** Opening Source records block **

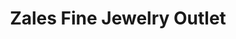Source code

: ---
title: "Zales Fine Jewelry Outlet"
url: /williamsburg/zales-fine-jewelry-outlet/
shop: jewelry
---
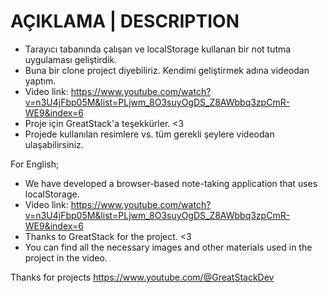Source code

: # AÇIKLAMA | DESCRIPTION
- Tarayıcı tabanında çalışan ve localStorage kullanan bir not tutma uygulaması geliştirdik. 
- Buna bir clone project diyebiliriz. Kendimi geliştirmek adına videodan yaptım.
- Video link: https://www.youtube.com/watch?v=n3U4jFbp05M&list=PLjwm_8O3suyOgDS_Z8AWbbq3zpCmR-WE9&index=6
- Proje için GreatStack'a teşekkürler. <3
- Projede kullanılan resimlere vs. tüm gerekli şeylere videodan ulaşabilirsiniz.

For English; 

- We have developed a browser-based note-taking application that uses localStorage.
- Video link: https://www.youtube.com/watch?v=n3U4jFbp05M&list=PLjwm_8O3suyOgDS_Z8AWbbq3zpCmR-WE9&index=6
- Thanks to GreatStack for the project. <3
- You can find all the necessary images and other materials used in the project in the video.

Thanks for projects 
https://www.youtube.com/@GreatStackDev
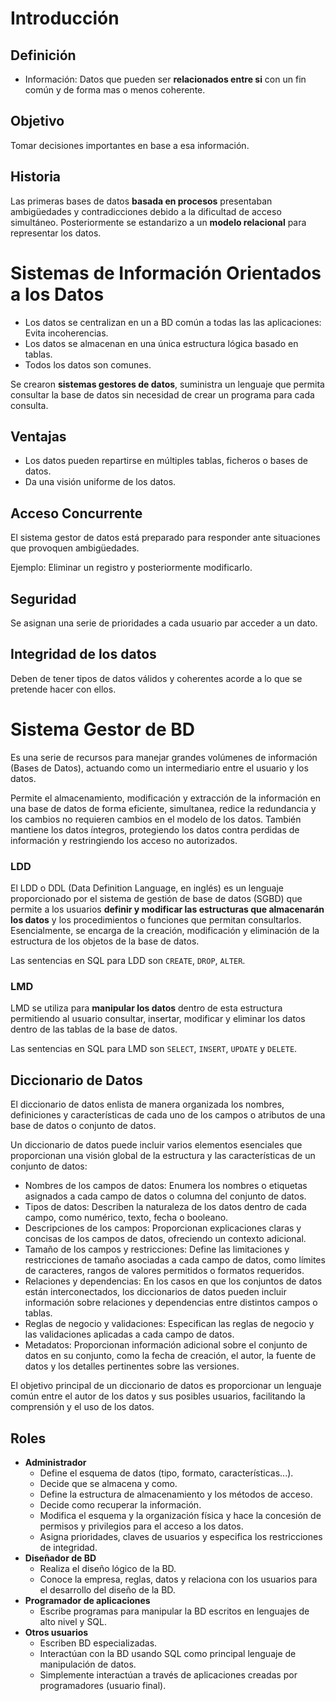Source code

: # Introducción

## Definición

- Información: Datos que pueden ser **relacionados entre si** con un fin común y de forma mas o menos coherente.

## Objetivo

Tomar decisiones importantes en base a esa información.

## Historia

Las primeras bases de datos **basada en procesos** presentaban ambigüedades y contradicciones debido a la dificultad de acceso simultáneo. Posteriormente se estandarizo a un **modelo relacional** para representar los datos.

# Sistemas de Información Orientados a los Datos

- Los datos se centralizan en un a BD común a todas las las aplicaciones: Evita incoherencias.
- Los datos se almacenan en una única estructura lógica basado en tablas.
- Todos los datos son comunes.

Se crearon **sistemas gestores de datos**, suministra un lenguaje que permita consultar la base de datos sin necesidad de crear un programa para cada consulta.

## Ventajas

- Los datos pueden repartirse en múltiples tablas, ficheros o bases de datos.
- Da una visión uniforme de los datos.

## Acceso Concurrente

El sistema gestor de datos está preparado para responder ante situaciones que provoquen ambigüedades.

Ejemplo: Eliminar un registro y posteriormente modificarlo.

## Seguridad

Se asignan una serie de prioridades a cada usuario par acceder a un dato.

## Integridad de los datos

Deben de tener tipos de datos válidos y coherentes acorde a lo que se pretende hacer con ellos.

# Sistema Gestor de BD

Es una serie de recursos para manejar grandes volúmenes de información (Bases de Datos), actuando como un intermediario entre el usuario y los datos.

Permite el almacenamiento, modificación y extracción de la información en una base de datos de forma eficiente, simultanea, redice la redundancia y los cambios no requieren cambios en el modelo de los datos. También mantiene los datos íntegros, protegiendo los datos contra perdidas de información y restringiendo los acceso no autorizados.

### LDD

El LDD o DDL (Data Definition Language, en inglés) es un lenguaje proporcionado por el sistema de gestión de base de datos (SGBD) que permite a los usuarios **definir y modificar las estructuras que almacenarán los datos** y los procedimientos o funciones que permitan consultarlos. Esencialmente, se encarga de la creación, modificación y eliminación de la estructura de los objetos de la base de datos.

Las sentencias en SQL para LDD son `CREATE`, `DROP`, `ALTER`.

### LMD

LMD se utiliza para **manipular los datos** dentro de esta estructura permitiendo al usuario consultar, insertar, modificar y eliminar los datos dentro de las tablas de la base de datos.

Las sentencias en SQL para LMD son `SELECT`, `INSERT`, `UPDATE` y `DELETE`.

## Diccionario de Datos

El diccionario de datos enlista de manera organizada los nombres, definiciones y características de cada uno de los campos o atributos de una base de datos o conjunto de datos.

Un diccionario de datos puede incluir varios elementos esenciales que proporcionan una visión global de la estructura y las características de un conjunto de datos:

- Nombres de los campos de datos: Enumera los nombres o etiquetas asignados a cada campo de datos o columna del conjunto de datos.
- Tipos de datos: Describen la naturaleza de los datos dentro de cada campo, como numérico, texto, fecha o booleano.
- Descripciones de los campos: Proporcionan explicaciones claras y concisas de los campos de datos, ofreciendo un contexto adicional.
- Tamaño de los campos y restricciones: Define las limitaciones y restricciones de tamaño asociadas a cada campo de datos, como límites de caracteres, rangos de valores permitidos o formatos requeridos.
- Relaciones y dependencias: En los casos en que los conjuntos de datos están interconectados, los diccionarios de datos pueden incluir información sobre relaciones y dependencias entre distintos campos o tablas.
- Reglas de negocio y validaciones: Especifican las reglas de negocio y las validaciones aplicadas a cada campo de datos.
- Metadatos: Proporcionan información adicional sobre el conjunto de datos en su conjunto, como la fecha de creación, el autor, la fuente de datos y los detalles pertinentes sobre las versiones.

El objetivo principal de un diccionario de datos es proporcionar un lenguaje común entre el autor de los datos y sus posibles usuarios, facilitando la comprensión y el uso de los datos.

## Roles 

- **Administrador** 
    - Define el esquema de datos (tipo, formato, características...).
    - Decide que se almacena y como.
    - Define la estructura de almacenamiento y los métodos de acceso.
    - Decide como recuperar la información.
    - Modifica el esquema y la organización física y hace la concesión de permisos y privilegios para el acceso a los datos.
    - Asigna prioridades, claves de usuarios y especifica los restricciones de integridad.
- **Diseñador de BD** 
    - Realiza el diseño lógico de la BD.
    - Conoce la empresa, reglas, datos y relaciona con los usuarios para el desarrollo del diseño de la BD.
- **Programador de aplicaciones** 
    - Escribe programas para manipular la BD escritos en lenguajes de alto nivel y SQL.
- **Otros usuarios** 
    - Escriben BD especializadas.
    - Interactúan con la BD usando SQL como principal lenguaje de manipulación de datos.
    - Simplemente interactúan a través de aplicaciones creadas por programadores (usuario final).
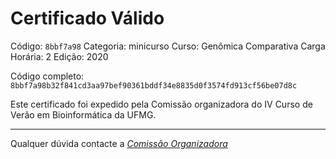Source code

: # Certificado Válido

Código: `8bbf7a98`
Categoria: minicurso
Curso: Genômica Comparativa
Carga Horária: 2
Edição: 2020


Código completo: `8bbf7a98b32f841cd3aa97bef90361bddf34e8835d0f3574fd913cf56be07d8c`


Este certificado foi expedido pela Comissão organizadora do IV Curso de Verão em Bioinformática da UFMG.

----

Qualquer dúvida contacte a [_Comissão Organizadora_](<mailto:cursobioinfoufmg@gmail.com$subject=[Certificados]>)

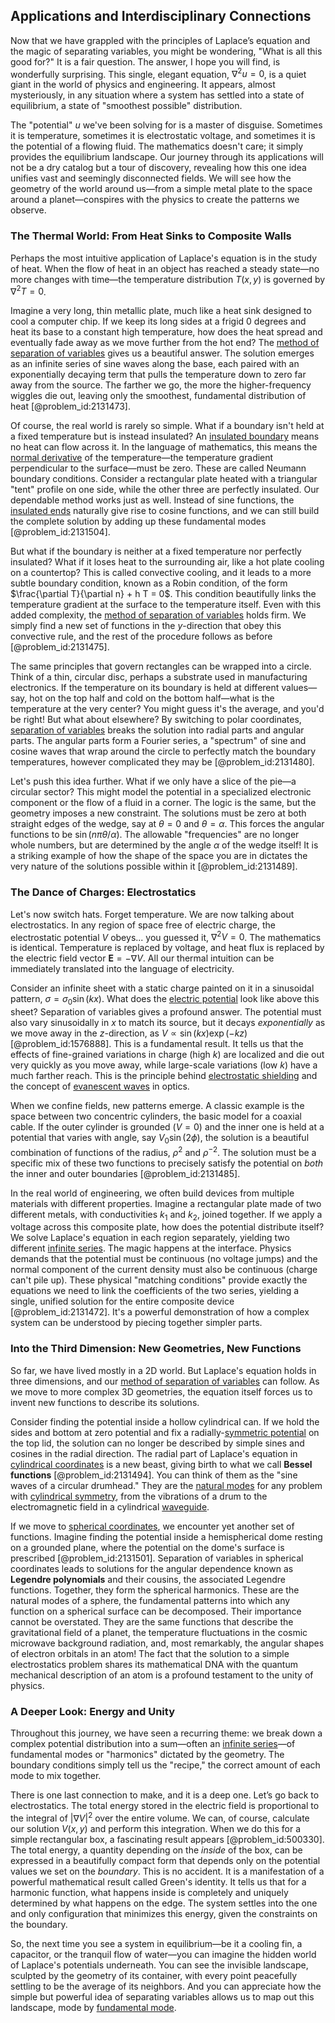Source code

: ## Applications and Interdisciplinary Connections

Now that we have grappled with the principles of Laplace’s equation and the magic of separating variables, you might be wondering, "What is all this good for?" It is a fair question. The answer, I hope you will find, is wonderfully surprising. This single, elegant equation, $\nabla^2 u = 0$, is a quiet giant in the world of physics and engineering. It appears, almost mysteriously, in any situation where a system has settled into a state of equilibrium, a state of "smoothest possible" distribution.

The "potential" $u$ we've been solving for is a master of disguise. Sometimes it is temperature, sometimes it is electrostatic voltage, and sometimes it is the potential of a flowing fluid. The mathematics doesn't care; it simply provides the equilibrium landscape. Our journey through its applications will not be a dry catalog but a tour of discovery, revealing how this one idea unifies vast and seemingly disconnected fields. We will see how the geometry of the world around us—from a simple metal plate to the space around a planet—conspires with the physics to create the patterns we observe.

### The Thermal World: From Heat Sinks to Composite Walls

Perhaps the most intuitive application of Laplace's equation is in the study of heat. When the flow of heat in an object has reached a steady state—no more changes with time—the temperature distribution $T(x,y)$ is governed by $\nabla^2 T = 0$.

Imagine a very long, thin metallic plate, much like a heat sink designed to cool a computer chip. If we keep its long sides at a frigid $0$ degrees and heat its base to a constant high temperature, how does the heat spread and eventually fade away as we move further from the hot end? The [method of separation of variables](@article_id:196826) gives us a beautiful answer. The solution emerges as an infinite series of sine waves along the base, each paired with an exponentially decaying term that pulls the temperature down to zero far away from the source. The farther we go, the more the higher-frequency wiggles die out, leaving only the smoothest, fundamental distribution of heat [@problem_id:2131473].

Of course, the real world is rarely so simple. What if a boundary isn't held at a fixed temperature but is instead insulated? An [insulated boundary](@article_id:162230) means no heat can flow across it. In the language of mathematics, this means the [normal derivative](@article_id:169017) of the temperature—the temperature gradient perpendicular to the surface—must be zero. These are called Neumann boundary conditions. Consider a rectangular plate heated with a triangular "tent" profile on one side, while the other three are perfectly insulated. Our dependable method works just as well. Instead of sine functions, the [insulated ends](@article_id:169489) naturally give rise to cosine functions, and we can still build the complete solution by adding up these fundamental modes [@problem_id:2131504].

But what if the boundary is neither at a fixed temperature nor perfectly insulated? What if it loses heat to the surrounding air, like a hot plate cooling on a countertop? This is called convective cooling, and it leads to a more subtle boundary condition, known as a Robin condition, of the form $\frac{\partial T}{\partial n} + h T = 0$. This condition beautifully links the temperature gradient at the surface to the temperature itself. Even with this added complexity, the [method of separation of variables](@article_id:196826) holds firm. We simply find a new set of functions in the $y$-direction that obey this convective rule, and the rest of the procedure follows as before [@problem_id:2131475].

The same principles that govern rectangles can be wrapped into a circle. Think of a thin, circular disc, perhaps a substrate used in manufacturing electronics. If the temperature on its boundary is held at different values—say, hot on the top half and cold on the bottom half—what is the temperature at the very center? You might guess it's the average, and you'd be right! But what about elsewhere? By switching to polar coordinates, [separation of variables](@article_id:148222) breaks the solution into radial parts and angular parts. The angular parts form a Fourier series, a "spectrum" of sine and cosine waves that wrap around the circle to perfectly match the boundary temperatures, however complicated they may be [@problem_id:2131480].

Let's push this idea further. What if we only have a slice of the pie—a circular sector? This might model the potential in a specialized electronic component or the flow of a fluid in a corner. The logic is the same, but the geometry imposes a new constraint. The solutions must be zero at both straight edges of the wedge, say at $\theta=0$ and $\theta=\alpha$. This forces the angular functions to be $\sin(n\pi\theta/\alpha)$. The allowable "frequencies" are no longer whole numbers, but are determined by the angle $\alpha$ of the wedge itself! It is a striking example of how the shape of the space you are in dictates the very nature of the solutions possible within it [@problem_id:2131489].

### The Dance of Charges: Electrostatics

Let's now switch hats. Forget temperature. We are now talking about electrostatics. In any region of space free of electric charge, the electrostatic potential $V$ obeys... you guessed it, $\nabla^2 V = 0$. The mathematics is identical. Temperature is replaced by voltage, and heat flux is replaced by the electric field vector $\boldsymbol{E} = -\nabla V$. All our thermal intuition can be immediately translated into the language of electricity.

Consider an infinite sheet with a static charge painted on it in a sinusoidal pattern, $\sigma = \sigma_0 \sin(kx)$. What does the [electric potential](@article_id:267060) look like above this sheet? Separation of variables gives a profound answer. The potential must also vary sinusoidally in $x$ to match its source, but it decays *exponentially* as we move away in the $z$-direction, as $V \propto \sin(kx)\exp(-kz)$ [@problem_id:1576888]. This is a fundamental result. It tells us that the effects of fine-grained variations in charge (high $k$) are localized and die out very quickly as you move away, while large-scale variations (low $k$) have a much farther reach. This is the principle behind [electrostatic shielding](@article_id:191766) and the concept of [evanescent waves](@article_id:156219) in optics.

When we confine fields, new patterns emerge. A classic example is the space between two concentric cylinders, the basic model for a coaxial cable. If the outer cylinder is grounded ($V=0$) and the inner one is held at a potential that varies with angle, say $V_0 \sin(2\phi)$, the solution is a beautiful combination of functions of the radius, $\rho^2$ and $\rho^{-2}$. The solution must be a specific mix of these two functions to precisely satisfy the potential on *both* the inner and outer boundaries [@problem_id:2131485].

In the real world of engineering, we often build devices from multiple materials with different properties. Imagine a rectangular plate made of two different metals, with conductivities $k_1$ and $k_2$, joined together. If we apply a voltage across this composite plate, how does the potential distribute itself? We solve Laplace's equation in each region separately, yielding two different [infinite series](@article_id:142872). The magic happens at the interface. Physics demands that the potential must be continuous (no voltage jumps) and the normal component of the current density must also be continuous (charge can't pile up). These physical "matching conditions" provide exactly the equations we need to link the coefficients of the two series, yielding a single, unified solution for the entire composite device [@problem_id:2131472]. It's a powerful demonstration of how a complex system can be understood by piecing together simpler parts.

### Into the Third Dimension: New Geometries, New Functions

So far, we have lived mostly in a 2D world. But Laplace's equation holds in three dimensions, and our [method of separation of variables](@article_id:196826) can follow. As we move to more complex 3D geometries, the equation itself forces us to invent new functions to describe its solutions.

Consider finding the potential inside a hollow cylindrical can. If we hold the sides and bottom at zero potential and fix a radially-[symmetric potential](@article_id:148067) on the top lid, the solution can no longer be described by simple sines and cosines in the radial direction. The radial part of Laplace's equation in [cylindrical coordinates](@article_id:271151) is a new beast, giving birth to what we call **Bessel functions** [@problem_id:2131494]. You can think of them as the "sine waves of a circular drumhead." They are the [natural modes](@article_id:276512) for any problem with [cylindrical symmetry](@article_id:268685), from the vibrations of a drum to the electromagnetic field in a cylindrical [waveguide](@article_id:266074).

If we move to [spherical coordinates](@article_id:145560), we encounter yet another set of functions. Imagine finding the potential inside a hemispherical dome resting on a grounded plane, where the potential on the dome's surface is prescribed [@problem_id:2131501]. Separation of variables in spherical coordinates leads to solutions for the angular dependence known as **Legendre polynomials** and their cousins, the associated Legendre functions. Together, they form the spherical harmonics. These are the natural modes of a sphere, the fundamental patterns into which any function on a spherical surface can be decomposed. Their importance cannot be overstated. They are the same functions that describe the gravitational field of a planet, the temperature fluctuations in the cosmic microwave background radiation, and, most remarkably, the angular shapes of electron orbitals in an atom! The fact that the solution to a simple electrostatics problem shares its mathematical DNA with the quantum mechanical description of an atom is a profound testament to the unity of physics.

### A Deeper Look: Energy and Unity

Throughout this journey, we have seen a recurring theme: we break down a complex potential distribution into a sum—often an [infinite series](@article_id:142872)—of fundamental modes or "harmonics" dictated by the geometry. The boundary conditions simply tell us the "recipe," the correct amount of each mode to mix together.

There is one last connection to make, and it is a deep one. Let’s go back to electrostatics. The total energy stored in the electric field is proportional to the integral of $|\nabla V|^2$ over the entire volume. We can, of course, calculate our solution $V(x,y)$ and perform this integration. When we do this for a simple rectangular box, a fascinating result appears [@problem_id:500330]. The total energy, a quantity depending on the *inside* of the box, can be expressed in a beautifully compact form that depends only on the potential values we set on the *boundary*. This is no accident. It is a manifestation of a powerful mathematical result called Green's identity. It tells us that for a harmonic function, what happens inside is completely and uniquely determined by what happens on the edge. The system settles into the one and only configuration that minimizes this energy, given the constraints on the boundary.

So, the next time you see a system in equilibrium—be it a cooling fin, a capacitor, or the tranquil flow of water—you can imagine the hidden world of Laplace's potentials underneath. You can see the invisible landscape, sculpted by the geometry of its container, with every point peacefully settling to be the average of its neighbors. And you can appreciate how the simple but powerful idea of separating variables allows us to map out this landscape, mode by [fundamental mode](@article_id:164707).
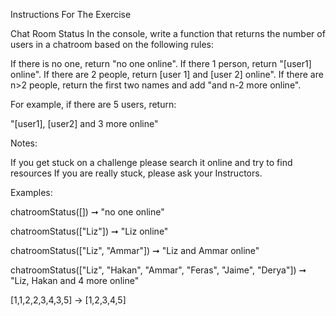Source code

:Instructions For The Exercise

Chat Room Status
In the console, write a function that returns the number of users in a chatroom based on the following rules:

If there is no one, return "no one online".
If there 1 person, return "[user1] online".
If there are 2 people, return [user 1] and [user 2] online".
If there are n>2 people, return the first two names and add "and n-2 more online".

For example, if there are 5 users, return:

"[user1], [user2] and 3 more online"

Notes:


If you get stuck on a challenge please search it online and try to find resources
If you are really stuck, please ask your Instructors.


Examples:

chatroomStatus([]) ➞ "no one online"

chatroomStatus(["Liz"]) ➞ "Liz online"

chatroomStatus(["Liz", "Ammar"]) ➞ "Liz and Ammar online"

chatroomStatus(["Liz", "Hakan", "Ammar", "Feras", "Jaime", "Derya"])
➞ "Liz, Hakan and 4 more online"


[1,1,2,2,3,4,3,5] -> [1,2,3,4,5]


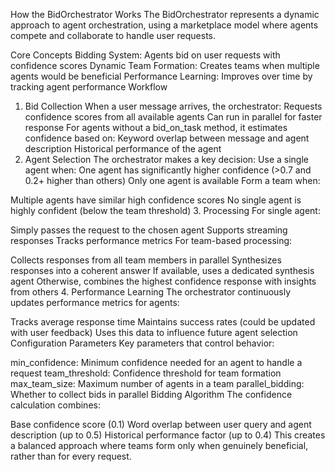 How the BidOrchestrator Works
The BidOrchestrator represents a dynamic approach to agent orchestration, using a marketplace model where agents compete and collaborate to handle user requests.

Core Concepts
Bidding System: Agents bid on user requests with confidence scores
Dynamic Team Formation: Creates teams when multiple agents would be beneficial
Performance Learning: Improves over time by tracking agent performance
Workflow
1. Bid Collection
When a user message arrives, the orchestrator:
Requests confidence scores from all available agents
Can run in parallel for faster response
For agents without a bid_on_task method, it estimates confidence based on:
Keyword overlap between message and agent description
Historical performance of the agent
2. Agent Selection
The orchestrator makes a key decision:
Use a single agent when:
One agent has significantly higher confidence (>0.7 and 0.2+ higher than others)
Only one agent is available
Form a team when:

Multiple agents have similar high confidence scores
No single agent is highly confident (below the team threshold)
3. Processing
For single agent:

Simply passes the request to the chosen agent
Supports streaming responses
Tracks performance metrics
For team-based processing:

Collects responses from all team members in parallel
Synthesizes responses into a coherent answer
If available, uses a dedicated synthesis agent
Otherwise, combines the highest confidence response with insights from others
4. Performance Learning
The orchestrator continuously updates performance metrics for agents:

Tracks average response time
Maintains success rates (could be updated with user feedback)
Uses this data to influence future agent selection
Configuration Parameters
Key parameters that control behavior:

min_confidence: Minimum confidence needed for an agent to handle a request
team_threshold: Confidence threshold for team formation
max_team_size: Maximum number of agents in a team
parallel_bidding: Whether to collect bids in parallel
Bidding Algorithm
The confidence calculation combines:

Base confidence score (0.1)
Word overlap between user query and agent description (up to 0.5)
Historical performance factor (up to 0.4)
This creates a balanced approach where teams form only when genuinely beneficial, rather than for every request.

** Closing Source records block **

What to work on:
Copy out only the lines of the records above from the one with "## Ventajas" through the one with "## Integridad de los datos", exactly as they stand, both included.

The completed task:
## Ventajas

- Los datos pueden repartirse en múltiples tablas, ficheros o bases de datos.
- Da una visión uniforme de los datos.

## Acceso Concurrente

El sistema gestor de datos está preparado para responder ante situaciones que provoquen ambigüedades.

Ejemplo: Eliminar un registro y posteriormente modificarlo.

## Seguridad

Se asignan una serie de prioridades a cada usuario par acceder a un dato.

## Integridad de los datos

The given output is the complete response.